INTRODUCTION:: Overexpression of MET receptor tyrosine kinase and its ligand hepatocyte growth factor (HGF) and MET gene amplification have been well-documented in non-small-cell lung cancer (NSCLC). Activated MET signaling plays an important role in human cancer tumorigenesis, metastasis, and drug resistance. However, the deregulation of MET/HGF pathway in NSCLC harboring ALK gene rearrangement (ALK[+]), which is sensitive to dual ALK and MET inhibitor Crizotinib, has not been reported. METHODS:: We performed systematic analysis of MET/HGF expression by immunohistochemistry (IHC) and MET gene amplification by dual color, dual hapten bright field in situ hybridization in 19 ALK(+) and 73 ALK(-) NSCLC tumor tissues from those who had clinical ALK rearrangement test done at the Cleveland Clinic from August 2010 to January 2013. IHC scoring was interpreted on a standard four-tier system. RESULTS:: The percentage of MET IHC score 0, 1+, 2+, and 3+ were 5.5%, 27.8%, 50.0%, and 16.7% in ALK(+) group, compared with 28.8%, 33.9%, 23.7%, and 13.6% in ALK(-) group, respectively. The MET high expression (IHC score 2 or 3) was significantly higher in ALK(+) group statistically (66.7% versus 37.3%, p = 0.03).
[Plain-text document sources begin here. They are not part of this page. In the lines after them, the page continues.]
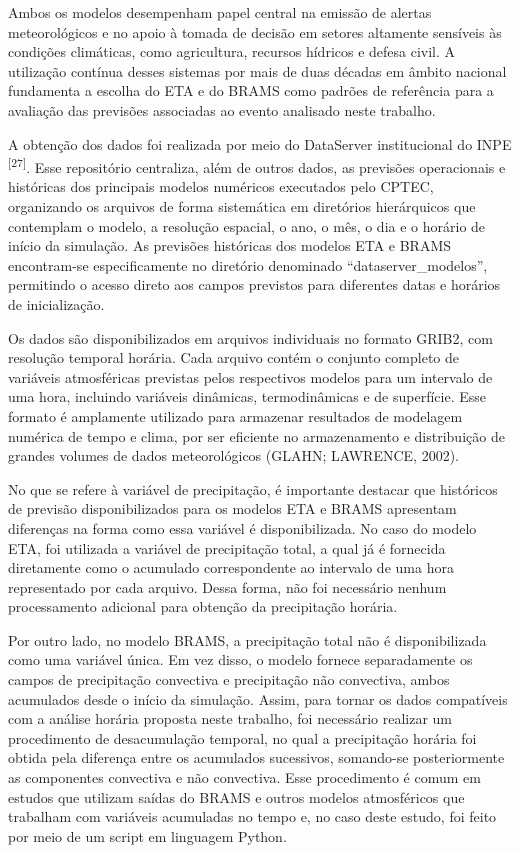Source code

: \documentclass[12pt,a4paper,oneside]{book}
\begin{document}
Ambos os modelos desempenham papel central na emissão de alertas meteorológicos e no apoio à tomada de decisão em setores altamente sensíveis às condições climáticas, como agricultura, recursos hídricos e defesa civil. A utilização contínua desses sistemas por mais de duas décadas em âmbito nacional fundamenta a escolha do ETA e do BRAMS como padrões de referência para a avaliação das previsões associadas ao evento analisado neste trabalho.

A obtenção dos dados foi realizada por meio do DataServer institucional do INPE \textsuperscript{{[}27{]}}. Esse repositório centraliza, além de outros dados, as previsões operacionais e históricas dos principais modelos numéricos executados pelo CPTEC, organizando os arquivos de forma sistemática em diretórios hierárquicos que contemplam o modelo, a resolução espacial, o ano, o mês, o dia e o horário de início da simulação. As previsões históricas dos modelos ETA e BRAMS encontram-se especificamente no diretório denominado ``dataserver\_modelos'', permitindo o acesso direto aos campos previstos para diferentes datas e horários de inicialização.

Os dados são disponibilizados em arquivos individuais no formato GRIB2, com resolução temporal horária. Cada arquivo contém o conjunto completo de variáveis atmosféricas previstas pelos respectivos modelos para um intervalo de uma hora, incluindo variáveis dinâmicas, termodinâmicas e de superfície. Esse formato é amplamente utilizado para armazenar resultados de modelagem numérica de tempo e clima, por ser eficiente no armazenamento e distribuição de grandes volumes de dados meteorológicos (GLAHN; LAWRENCE, 2002).

No que se refere à variável de precipitação, é importante destacar que históricos de previsão disponibilizados para os modelos ETA e BRAMS apresentam diferenças na forma como essa variável é disponibilizada. No caso do modelo ETA, foi utilizada a variável de precipitação total, a qual já é fornecida diretamente como o acumulado correspondente ao intervalo de uma hora representado por cada arquivo. Dessa forma, não foi necessário nenhum processamento adicional para obtenção da precipitação horária.

Por outro lado, no modelo BRAMS, a precipitação total não é disponibilizada como uma variável única. Em vez disso, o modelo fornece separadamente os campos de precipitação convectiva e precipitação não convectiva, ambos acumulados desde o início da simulação. Assim, para tornar os dados compatíveis com a análise horária proposta neste trabalho, foi necessário realizar um procedimento de desacumulação temporal, no qual a precipitação horária foi obtida pela diferença entre os acumulados sucessivos, somando-se posteriormente as componentes convectiva e não convectiva. Esse procedimento é comum em estudos que utilizam saídas do BRAMS e outros modelos atmosféricos que trabalham com variáveis acumuladas no tempo e, no caso deste estudo, foi feito por meio de um script em linguagem Python.
\end{document}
HGF-high expression (IHC score 2 or 3) was 33.3% in ALK(+) and 15.8% in ALK(-) (p = 0.17). We identified eight cases in ALK(-) and one case in ALK(+) tumor who had MET gene amplification (18.4% versus 7.1%, p = 0.43) by dual color, dual hapten bright field in situ hybridization. No significant correlation between MET protein receptor expression and gene amplification was identified. CONCLUSIONS:: Our study demonstrated for the first time that MET receptor expression, but not MET gene amplification, is significantly increased in ALK(+) NSCLC. MET gene amplification is a relatively rare event in this unique population compared with ALK(-) NSCLC.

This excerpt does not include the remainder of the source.